In this chapter we see something of the mechanics of a change in fortunes and a restoration and renewal among the people of God. Jeremiah sees a vision consisting of two baskets of figs.
So it was in the great reawakening of the 19th century, that many evangelicals were passed by, and many others were renewed. There were many Baptist churches, and many Independent churches, and interestingly enough, Methodists too who were largely passed by. A hundred years and more before, it had been the early Methodist preachers who were the instruments of revival. By 1859, they were passed by. Good figs, bad figs. Here is the principle: ‘You see the people who are going to be carried away into captivity?’, says God to Jeremiah; ‘I will bring out of them a remnant and bring them back. But the bad figs, I'm just going to let go. I'm not going to revive them.’ When we look at evangelicalism today, and we pray for revival, and we are concerned to see a resuscitation of things and restoration and renewal in our time, let's make no mistake: it won't be after the principle of God's way of working to restore everything. It will be after the principle of God's working, that there will be a new generation or a remnant used, if there is to be restoration and renewal to bring in a fresh tide of blessing. But even though they may be born again and their redemption will not be lost, and they may go to be with Christ forever, it may well be that a whole generation of lethargic, unappreciative Christians, who have been party to the great decline, are not used in the restoration and in the renewal. If they prefer compromise to standing for the Lord; if they prefer accommodation to all the things the Lord hates, the Lord will pass them by. So here is the question: if there is to be restoration and renewal in our time, will we be among those who are passed by? Or will we be privileged to be among the new generation that the Lord raises up for a great tide of blessing? Which will it be? Because here is the principle by which God works: he doesn't restore the whole lump. He takes out a remnant, a faithful remnant, and in the course of time he blesses it and he bypasses the others. Even though they may be born again, they may lose participation in great instrumentality and in restoration and in renewal.

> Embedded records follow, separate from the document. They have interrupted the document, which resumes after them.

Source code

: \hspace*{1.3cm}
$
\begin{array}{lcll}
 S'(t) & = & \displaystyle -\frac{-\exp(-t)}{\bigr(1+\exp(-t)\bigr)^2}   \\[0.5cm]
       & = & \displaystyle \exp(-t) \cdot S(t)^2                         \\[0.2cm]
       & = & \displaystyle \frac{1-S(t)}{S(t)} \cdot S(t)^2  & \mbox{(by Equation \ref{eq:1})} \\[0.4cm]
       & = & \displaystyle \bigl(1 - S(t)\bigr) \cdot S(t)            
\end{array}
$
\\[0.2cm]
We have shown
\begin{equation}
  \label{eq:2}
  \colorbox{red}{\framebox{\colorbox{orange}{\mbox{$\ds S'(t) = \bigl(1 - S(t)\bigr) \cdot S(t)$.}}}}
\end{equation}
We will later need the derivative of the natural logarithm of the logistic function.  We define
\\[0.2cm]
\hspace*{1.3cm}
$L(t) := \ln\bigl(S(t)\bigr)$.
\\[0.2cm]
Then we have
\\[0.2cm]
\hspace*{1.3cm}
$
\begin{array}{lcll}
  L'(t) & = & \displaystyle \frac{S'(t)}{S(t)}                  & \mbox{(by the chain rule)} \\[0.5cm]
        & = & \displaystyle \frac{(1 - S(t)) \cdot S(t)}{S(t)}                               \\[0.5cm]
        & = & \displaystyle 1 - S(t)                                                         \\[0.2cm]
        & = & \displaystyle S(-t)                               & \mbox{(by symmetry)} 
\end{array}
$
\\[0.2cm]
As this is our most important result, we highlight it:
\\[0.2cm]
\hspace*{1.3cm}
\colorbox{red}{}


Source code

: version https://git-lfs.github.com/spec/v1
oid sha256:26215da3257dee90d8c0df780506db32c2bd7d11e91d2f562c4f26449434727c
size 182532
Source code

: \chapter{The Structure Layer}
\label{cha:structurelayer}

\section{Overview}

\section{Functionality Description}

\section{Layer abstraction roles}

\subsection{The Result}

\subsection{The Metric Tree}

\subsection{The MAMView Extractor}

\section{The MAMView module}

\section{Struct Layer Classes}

It is so kind of the Lord that in this great Book of the prophet Jeremiah, where there are so many prophecies given at different times about the impending judgement, some starting over a decade before it took place, going right up to the eleventh hour. Interspersed with them are these promises of a glorious future: the return from captivity, and then the coming of Christ. What an encouraging way to construct a book, so that the enlightened and the godly kept coming across the promises, the prophecies.